Apesar do susto inicial para os estabelecimentos, o consultor tributário Francisco Arrighi defende que o aumento pode ser equilibrado por outros mecanismos.

“O que pode acabar dando uma compensada no impacto é que a reforma criou um regime específico para bares e restaurantes, com redução de 40% das alíquotas de IBS e CBS sobre alimentação, mas não sobre bebidas”, enfatiza.

Supermercados

Além de bares e restaurantes, os preços dos produtos nos supermercados serão afetados, destaca Renata Baldin.

“A nova tributação deve aparecer para o consumidor nos supermercados. Embora o percentual final ainda dependa da regulamentação do Congresso, o mercado já trabalha com a expectativa de reajustes visíveis no preço de prateleira a partir de 2027, o momento em que o Imposto Seletivo passa a incidir de forma plena”, detalha.

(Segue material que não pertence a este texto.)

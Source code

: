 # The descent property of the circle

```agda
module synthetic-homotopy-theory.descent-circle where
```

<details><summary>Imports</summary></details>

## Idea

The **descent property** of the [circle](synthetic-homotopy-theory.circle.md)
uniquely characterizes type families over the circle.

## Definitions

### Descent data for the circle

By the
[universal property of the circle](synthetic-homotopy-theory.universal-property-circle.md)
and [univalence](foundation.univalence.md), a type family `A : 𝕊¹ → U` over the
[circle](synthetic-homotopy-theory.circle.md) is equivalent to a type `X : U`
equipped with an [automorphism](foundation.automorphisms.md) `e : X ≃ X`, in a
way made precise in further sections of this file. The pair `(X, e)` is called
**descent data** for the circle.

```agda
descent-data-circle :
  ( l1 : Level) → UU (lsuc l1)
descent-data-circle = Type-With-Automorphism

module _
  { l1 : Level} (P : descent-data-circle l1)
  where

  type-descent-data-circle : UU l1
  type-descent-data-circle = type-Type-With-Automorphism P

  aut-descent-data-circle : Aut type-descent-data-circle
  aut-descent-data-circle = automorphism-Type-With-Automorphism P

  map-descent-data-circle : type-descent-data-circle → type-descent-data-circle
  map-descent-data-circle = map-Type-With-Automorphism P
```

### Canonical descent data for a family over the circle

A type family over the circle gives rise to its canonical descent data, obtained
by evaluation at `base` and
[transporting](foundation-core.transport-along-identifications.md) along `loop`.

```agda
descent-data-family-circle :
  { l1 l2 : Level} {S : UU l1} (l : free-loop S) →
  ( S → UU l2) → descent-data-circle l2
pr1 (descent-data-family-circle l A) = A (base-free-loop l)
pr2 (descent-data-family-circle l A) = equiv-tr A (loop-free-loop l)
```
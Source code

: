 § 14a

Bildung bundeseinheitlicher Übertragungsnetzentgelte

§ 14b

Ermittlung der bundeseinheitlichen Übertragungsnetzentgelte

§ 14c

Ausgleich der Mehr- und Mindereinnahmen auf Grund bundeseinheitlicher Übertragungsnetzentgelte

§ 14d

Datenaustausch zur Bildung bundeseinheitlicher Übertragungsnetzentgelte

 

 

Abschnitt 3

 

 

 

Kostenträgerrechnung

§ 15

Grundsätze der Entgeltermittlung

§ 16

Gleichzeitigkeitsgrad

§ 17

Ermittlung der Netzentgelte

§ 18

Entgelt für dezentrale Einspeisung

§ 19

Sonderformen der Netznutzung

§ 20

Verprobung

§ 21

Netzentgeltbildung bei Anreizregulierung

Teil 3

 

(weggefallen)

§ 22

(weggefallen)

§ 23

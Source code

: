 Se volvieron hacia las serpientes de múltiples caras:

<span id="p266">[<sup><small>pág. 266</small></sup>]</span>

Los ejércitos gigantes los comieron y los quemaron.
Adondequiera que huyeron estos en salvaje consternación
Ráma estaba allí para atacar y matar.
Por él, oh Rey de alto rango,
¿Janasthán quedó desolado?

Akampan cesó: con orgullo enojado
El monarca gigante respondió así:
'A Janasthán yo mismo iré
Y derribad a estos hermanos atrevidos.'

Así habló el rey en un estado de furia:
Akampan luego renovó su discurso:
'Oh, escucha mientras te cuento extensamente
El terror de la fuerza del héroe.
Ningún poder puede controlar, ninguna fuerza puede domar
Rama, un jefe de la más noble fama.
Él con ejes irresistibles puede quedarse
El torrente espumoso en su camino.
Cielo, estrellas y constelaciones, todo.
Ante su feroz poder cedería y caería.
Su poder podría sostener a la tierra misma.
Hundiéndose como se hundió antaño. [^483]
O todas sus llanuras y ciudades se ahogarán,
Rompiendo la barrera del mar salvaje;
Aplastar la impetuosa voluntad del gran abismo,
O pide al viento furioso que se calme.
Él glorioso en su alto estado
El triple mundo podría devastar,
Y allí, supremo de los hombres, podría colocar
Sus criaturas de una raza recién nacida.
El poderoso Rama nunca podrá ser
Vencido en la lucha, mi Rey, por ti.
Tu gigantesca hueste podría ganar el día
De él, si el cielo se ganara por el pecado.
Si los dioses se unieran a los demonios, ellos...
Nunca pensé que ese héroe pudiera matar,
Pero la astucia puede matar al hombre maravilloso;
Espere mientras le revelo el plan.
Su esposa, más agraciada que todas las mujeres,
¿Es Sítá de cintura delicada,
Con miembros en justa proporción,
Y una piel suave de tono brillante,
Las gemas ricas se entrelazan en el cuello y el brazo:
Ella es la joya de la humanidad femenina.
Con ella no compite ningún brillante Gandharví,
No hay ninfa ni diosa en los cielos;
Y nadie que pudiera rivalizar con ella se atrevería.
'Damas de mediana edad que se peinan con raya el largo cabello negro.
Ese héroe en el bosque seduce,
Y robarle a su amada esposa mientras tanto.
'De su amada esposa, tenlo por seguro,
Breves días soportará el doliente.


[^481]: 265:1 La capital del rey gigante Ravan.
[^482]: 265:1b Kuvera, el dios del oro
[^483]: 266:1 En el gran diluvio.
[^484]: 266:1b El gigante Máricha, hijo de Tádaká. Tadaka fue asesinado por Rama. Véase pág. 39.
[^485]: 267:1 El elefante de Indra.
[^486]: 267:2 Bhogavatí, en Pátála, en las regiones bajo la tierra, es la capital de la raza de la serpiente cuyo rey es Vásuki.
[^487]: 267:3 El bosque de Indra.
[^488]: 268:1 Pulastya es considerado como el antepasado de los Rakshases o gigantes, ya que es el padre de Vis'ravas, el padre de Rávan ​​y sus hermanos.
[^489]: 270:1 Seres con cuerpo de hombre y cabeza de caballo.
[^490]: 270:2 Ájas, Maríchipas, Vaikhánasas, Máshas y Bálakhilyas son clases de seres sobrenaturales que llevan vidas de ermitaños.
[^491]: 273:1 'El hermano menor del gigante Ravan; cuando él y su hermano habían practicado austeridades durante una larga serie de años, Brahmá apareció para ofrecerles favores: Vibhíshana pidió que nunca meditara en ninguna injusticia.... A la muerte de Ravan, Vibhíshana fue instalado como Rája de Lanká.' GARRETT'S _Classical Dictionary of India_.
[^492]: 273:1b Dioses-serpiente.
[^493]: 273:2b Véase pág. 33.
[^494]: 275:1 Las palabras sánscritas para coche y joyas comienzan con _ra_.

“Como a cerveja é o produto mais vendido da categoria, qualquer variação percentual tende a ter grande impacto no bolso do consumidor médio, mesmo que a alíquota aplicada seja proporcionalmente menor do que a de destilados.”

Produtos atingidos

Entre os itens afetados pelo Imposto Seletivo estão:

– Produtos fumígenos: cigarros, charutos, cigarrilhas e outros produtos derivados do tabaco;
– Bebidas alcoólicas: cerveja, vinho, cachaça, uísque e outras bebidas alcoólicas;
– Bebidas açucaradas: principalmente refrigerantes;
– Veículos, aeronaves e embarcações: automóveis, barcos e aviões particulares, taxados conforme critérios de eficiência energética e poluição;
– Apostas e jogos: concursos de prognósticos, loterias e fantasy sports;
– Combustíveis fósseis e bens minerais: petróleo, gás natural, carvão mineral e minério de extração no solo.

Apesar de os produtos sofrerem com o imposto, especialistas destacam que eles não terão necessariamente a mesma alíquota, que será definida posteriormente, de acordo com cada produto.